Two more restaurants feature fresh British ingredients, with fine-dining in Restaurant Coworth Park and more relaxed fare in the Barn with its outdoor terrace overlooking the polo fields. Breakfast is served in the conservatory in the main house, often accompanied by the gentle thwack of a tennis ball from the nearby grass court.

Service is warm and attentive, and there appears to be many contented regulars among the guests. Gerald, the doorman, resplendent in tweed despite the summer sunshine, remarks; “One guest said that when he dies, he wants to be at Coworth Park,” he says. A sentiment surely shared by many of its visitors.

Rooms are from £215 (HK$2,600) per night including breakfast; suites available from £375. Hour-long private polo lesson from £160. Coworth Park is a 20-minute drive from Heathrow Airport. It also has a helicopter pad.



The attractions in this beautiful pocket of Britain are not limited to Coworth Park estate. A short distance away is Ascot Racecourse, which celebrated its 300th anniversary last year. The national institution is home of the country's premier horse-racing fixture, Royal Ascot. Held in June, the five-day event is a centrepiece of the British social calendar, as famous for its fashion as for its top-class racing. Down the road, golfers can tee-off at renowned Wentworth Golf Club, on one of its three 18-hole championship courses. The hotel can arrange tee-times from £110. Sunningdale Golf Club, Britain's closest in style to America's Augusta National, is also nearby. So too is Windsor. With its magnificent castle and 1,942-hectare Great Park, it makes a delightful day trip. A short stroll across the Thames is the village of Eton, its pretty streets dotted with antique shops and tailcoated boys from the illustrious school that has educated kings and statesmen for centuries. 



"Polo is the oldest team sport in the world," says Andrew Hine from Guards Polo Academy. While the British are credited with spreading the game worldwide in the late 19th century after witnessing it played in India, polo is thought to have originated in Persia more than 2,500 years ago. The ancient game first arrived in China in the third century AD. Polo, or "jiju" as it was called, flourished during the Tang Dynasty (618-907) and was frequently depicted in paintings and statues. "The sport is returning to its roots in China with several clubs opening and playing competitive polo," says Hine.
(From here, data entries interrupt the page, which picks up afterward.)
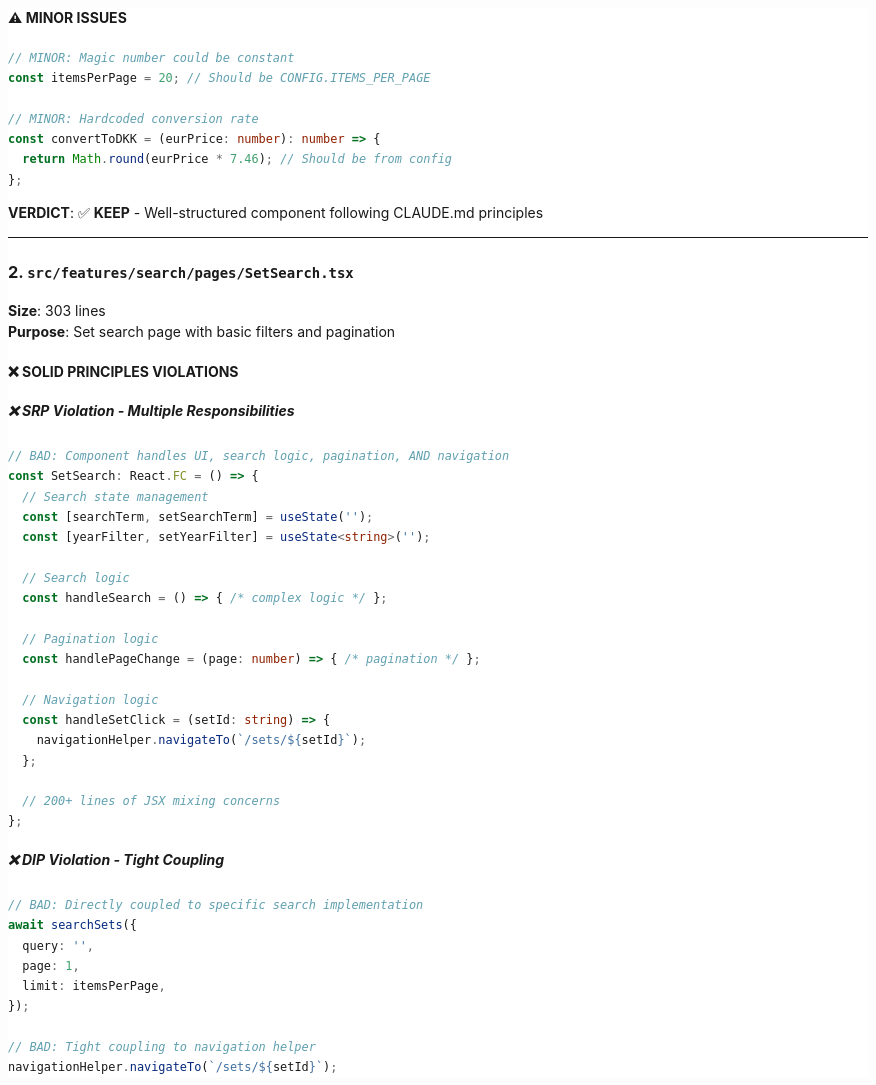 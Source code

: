 #### ⚠️ MINOR ISSUES
```typescript
// MINOR: Magic number could be constant
const itemsPerPage = 20; // Should be CONFIG.ITEMS_PER_PAGE

// MINOR: Hardcoded conversion rate
const convertToDKK = (eurPrice: number): number => {
  return Math.round(eurPrice * 7.46); // Should be from config
};
```

**VERDICT**: ✅ **KEEP** - Well-structured component following CLAUDE.md principles

---

### 2. `src/features/search/pages/SetSearch.tsx`
**Size**: 303 lines  
**Purpose**: Set search page with basic filters and pagination

#### ❌ SOLID PRINCIPLES VIOLATIONS

##### ❌ SRP Violation - Multiple Responsibilities
```typescript
// BAD: Component handles UI, search logic, pagination, AND navigation
const SetSearch: React.FC = () => {
  // Search state management
  const [searchTerm, setSearchTerm] = useState('');
  const [yearFilter, setYearFilter] = useState<string>('');
  
  // Search logic
  const handleSearch = () => { /* complex logic */ };
  
  // Pagination logic  
  const handlePageChange = (page: number) => { /* pagination */ };
  
  // Navigation logic
  const handleSetClick = (setId: string) => {
    navigationHelper.navigateTo(`/sets/${setId}`);
  };
  
  // 200+ lines of JSX mixing concerns
};
```

##### ❌ DIP Violation - Tight Coupling
```typescript
// BAD: Directly coupled to specific search implementation
await searchSets({
  query: '', 
  page: 1,
  limit: itemsPerPage,
});

// BAD: Tight coupling to navigation helper
navigationHelper.navigateTo(`/sets/${setId}`);
```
One of those clubs attracting China's new nobility is Goldin Metropolitan Polo Club in Tianjin, 115 kilometres southeast of Beijing, which this month hosts the Super Nations Cup featuring England, Argentina, America, and a team from Hong Kong. The exclusive club also features a luxury hotel, restaurant and spa complex, with membership starting at 380,000 yuan and rising to 10 million yuan. "We plan to build similar polo clubs in other cities in China, and maybe Hong Kong," says the club's vice-chairman Harvey Lee.